Document images with source code
══════════

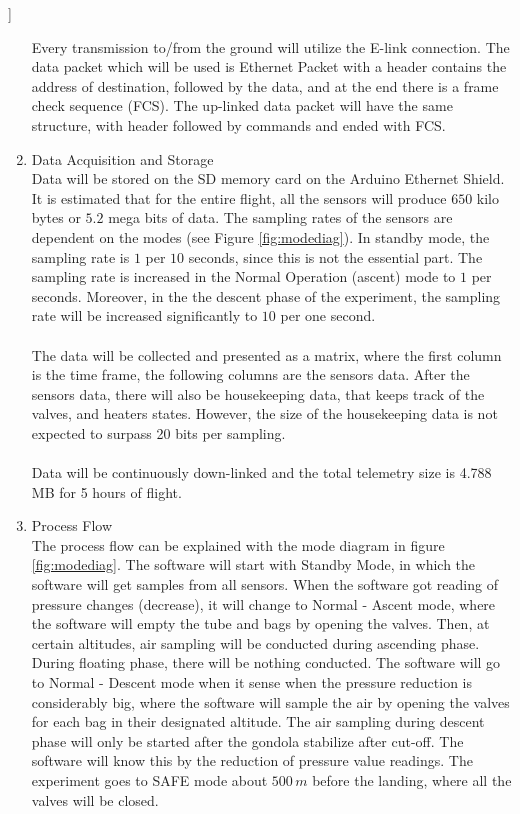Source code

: ]\documentclass[a4paper,12pt,twoside]{article}
\begin{document}
\begin{enumerate}[label=(\alph*)]
Every transmission to/from the ground will utilize the E-link connection. The data packet which will be used is Ethernet Packet with a header contains the address of destination, followed by the data, and at the end there is a frame check sequence (FCS). The up-linked data packet will have the same structure, with header followed by commands and ended with FCS.
\item{Data Acquisition and Storage}\\
Data will be stored on the SD memory card on the Arduino Ethernet Shield. It is estimated that for the entire flight, all the sensors will produce $650$ kilo bytes or $5.2$ mega bits of data. The sampling rates of the sensors are dependent on the modes (see Figure \ref{fig:modediag}). In standby mode, the sampling rate is $1$ per $10$ seconds, since this is not the essential part. The sampling rate is increased in the Normal Operation (ascent) mode to $1$ per seconds. Moreover, in the the descent phase of the experiment, the sampling rate will be increased significantly to $10$ per one second.\\
\\
The data will be collected and presented as a matrix, where the first column is the time frame, the following columns are the sensors data. After the sensors data, there will also be housekeeping data, that keeps track of the valves, and heaters states. However, the size of the housekeeping data is not expected to surpass 20 bits per sampling.\\
\\
Data will be continuously down-linked and the total telemetry size is 4.788 MB for 5 hours of flight.
\item{Process Flow}\\
The process flow can be explained with the mode diagram in figure \ref{fig:modediag}. The software will start with Standby Mode, in which the software will get samples from all sensors. When the software got reading of pressure changes (decrease), it will change to Normal - Ascent mode, where the software will empty the tube and bags by opening the valves. Then, at certain altitudes, air sampling will be conducted during ascending phase. During floating phase, there will be nothing conducted. The software will go to Normal - Descent mode when it sense when the pressure reduction is considerably big, where the software will sample the air by opening the valves for each bag in their designated altitude. The air sampling during descent phase will only be started after the gondola stabilize after cut-off. The software will know this by the reduction of pressure value readings. The experiment goes to SAFE mode about $500 \, m$ before the landing, where all the valves will be closed. 

\end{enumerate}
\end{document}
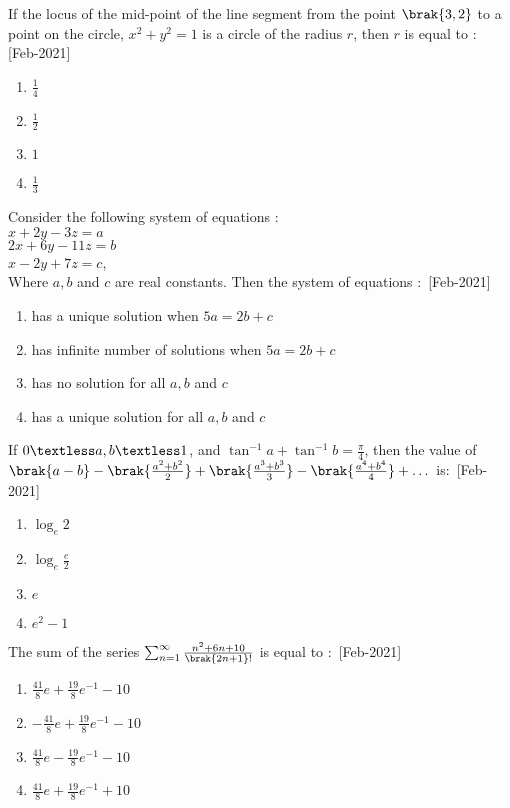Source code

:     \item If the locus of the mid-point of the line segment from the point $\brak{3, 2}$ to a point on the circle, $x^2 + y^2 = 1$ is a circle of the radius $r$, then $r$ is equal to $\colon$
    \hfill{[Feb-2021]}
        \begin{enumerate}
            \item $\frac{1}{4}$
            \item $\frac{1}{2}$
            \item $1$
            \item $\frac{1}{3}$
        \end{enumerate}
    \item Consider the following system of equations $\colon$\\
    $x + 2y - 3z = a$\\
    $2x + 6y - 11 z = b$\\
    $x - 2y + 7z = c$,\\
    Where $a, b$ and $c$ are real constants. Then the system of equations $\colon$
    \hfill{[Feb-2021]}
        \begin{enumerate}
            \item has a unique solution when $5a = 2b + c$
            \item has infinite number of solutions when $5a = 2b + c$ 
            \item has no solution for all $a, b$ and $c$ 
            \item has a unique solution for all $a, b$ and $c$ 
        \end{enumerate}
    \item If $0\textless a,b\textless 1$, and $\tan^{-1}{a}+\tan^{-1}{b}=\frac{\pi}{4}$, then the value of $\brak{a-b}-\brak{\frac{a^2+b^2}{2}}+\brak{\frac{a^3+b^3}{3}}-\brak{\frac{a^4+b^4}{4}}+\dots$ is$\colon$
    \hfill{[Feb-2021]}
        \begin{enumerate}
            \item $\log_{e}2$
            \item $\log_{e}\frac{e}{2}$
            \item $e$
            \item $e^2-1$
        \end{enumerate}
    \item The sum of the series $\sum_{n=1}^{\infty}\frac{n^2+6n+10}{\brak{2n+1}!}$ is equal to $\colon$
    \hfill{[Feb-2021]}
        \begin{enumerate}
            \item $\frac{41}{8}e+\frac{19}{8}e^{-1}-10$
            \item $-\frac{41}{8}e+\frac{19}{8}e^{-1}-10$
            \item $\frac{41}{8}e-\frac{19}{8}e^{-1}-10$
            \item $\frac{41}{8}e+\frac{19}{8}e^{-1}+10$
        \end{enumerate}
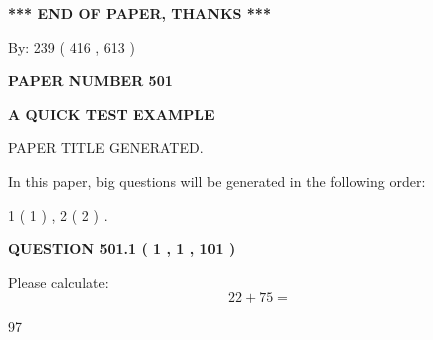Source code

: \documentclass[12pt]{article}
\begin{document}
   
   
   
\vspace{1.0in} 
{\textbf{\large{ *** END OF PAPER, THANKS *** }}} 
   
   
\hspace{1.0in} By: 
 239 ( 416 ,  613 )
   
   
   
   
\newpage 
\setcounter{page}{ 
   501001 } 
   
   
   
   
 {\textbf{ \Large{ PAPER NUMBER  501  }}}
   
   
\vspace{0.2in}
   
   
   
   
   
   
   
   
 \vspace{0.2in}
{\LARGE {\textbf{ A QUICK TEST EXAMPLE}}}
   
   
 PAPER TITLE GENERATED.
   
   
   
\vspace{0.2in}
   
In this paper, big questions will be generated in the following order: 
   
   
   1 ( 1 )
 ,
   2 ( 2 )
 .
  
\vspace{0.2in}
  
{\textbf{\Large{QUESTION
501.1 
 ( 1 , 1 , 101 )
}}}
  
  
 
Please calculate:
\begin{equation}
22 +  %
75 = \nonumber
\end{equation}
 
 
 
\noindent{}
 
 

97
 
 
\noindent{}
 
 

 
 
 
\noindent{}
 
\end{document}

══════════

### Work task:
Would you show every line in the data above that contains the string "size"?

### Response for this exercise:
The data will be collected and presented as a matrix, where the first column is the time frame, the following columns are the sensors data. After the sensors data, there will also be housekeeping data, that keeps track of the valves, and heaters states. However, the size of the housekeeping data is not expected to surpass 20 bits per sampling.\\
Data will be continuously down-linked and the total telemetry size is 4.788 MB for 5 hours of flight.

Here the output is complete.